Die im Übrigen zulässige Klage ist unbegründet. Der Kläger hat derzeit keinen Anspruch gegen den Beklagten auf Räumung und Herausgabe der streitgegenständlichen Wohnung.
1.
Ein Anspruch auf Räumung und Herausgabe folgt insbesondere nicht aus § 546 Abs. 1 Satz 1 BGB. Denn das zwischen den Parteien bestehende Mietverhältnis ist noch nicht beendet. Aufgrund der mit Schreiben vom 17.09.2024 erklärten Eigenbedarfskündigung endet das Mietverhältnis jedenfalls nicht vor Ablauf des 30.11.2025. Die Kündigungsfrist richtet sich nach § 565 Abs. 2 Satz 2 BGB a. F., der gemäß Art. 229 § 3 Abs. 3 EGBGB anwendbar bleibt, und beträgt aufgrund der langen Überlassung der Mieträume zwölf Monate. Die im Mietvertrag getroffene Vereinbarung einer kürzeren Kündigungsfrist ist gemäß § 565 Abs. 2 Satz 3 BGB a. F. unwirksam, weil der Wohnraum hier nicht zu nur vorübergehendem Gebrauch vermietet wurde. Nur zu vorübergehendem Gebrauch ist Wohnraum vermietet, wenn das Mietverhältnis nach dem Willen beider Vertragsparteien nur von einer relativ kurzen Dauer sein soll, wenn also nur ein kurzzeitiger Sonderbedarf gedeckt werden soll. Das ist hier nicht der Fall.
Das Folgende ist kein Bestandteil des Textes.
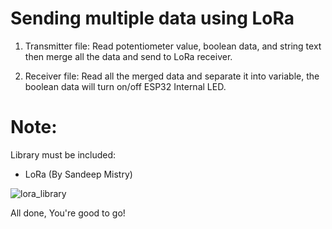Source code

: # Sending multiple data using LoRa

1. Transmitter file: Read potentiometer value, boolean data, and string text then merge all the data and send to LoRa receiver.

2. Receiver file: Read all the merged data and separate it into variable, the boolean data will turn on/off ESP32 Internal LED.


# Note:

Library must be included: 

- LoRa (By Sandeep Mistry)

![lora_library](https://github.com/zaidanrafi/LoRa-Sending-multiple-String-data/assets/41849571/518e4284-c626-4bb0-99ee-07f767a5fbf7)


All done, You're good to go!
Aufgrund der vertraglichen Vereinbarung, insbesondere im Hinblick auf die ursprüngliche Befristung auf drei Jahre, ist davon auszugehen, dass hier allgemeiner Wohnbedarf gedeckt werden sollte.
2.
Ein Herausgabeanspruch ergibt sich auch nicht aus § 985 BGB. Denn aufgrund des noch bestehenden Mietverhältnisses ist der Beklagte zum Besitz berechtigt (§ 986 Abs. 1 Satz 1 BGB).
III.
Die Kostenentscheidung folgt aus § 91 Abs. 1 Satz 1 ZPO.
Der Ausspruch zur vorläufigen Vollstreckbarkeit beruht auf §§ 708 Nr. 11, 711 ZPO.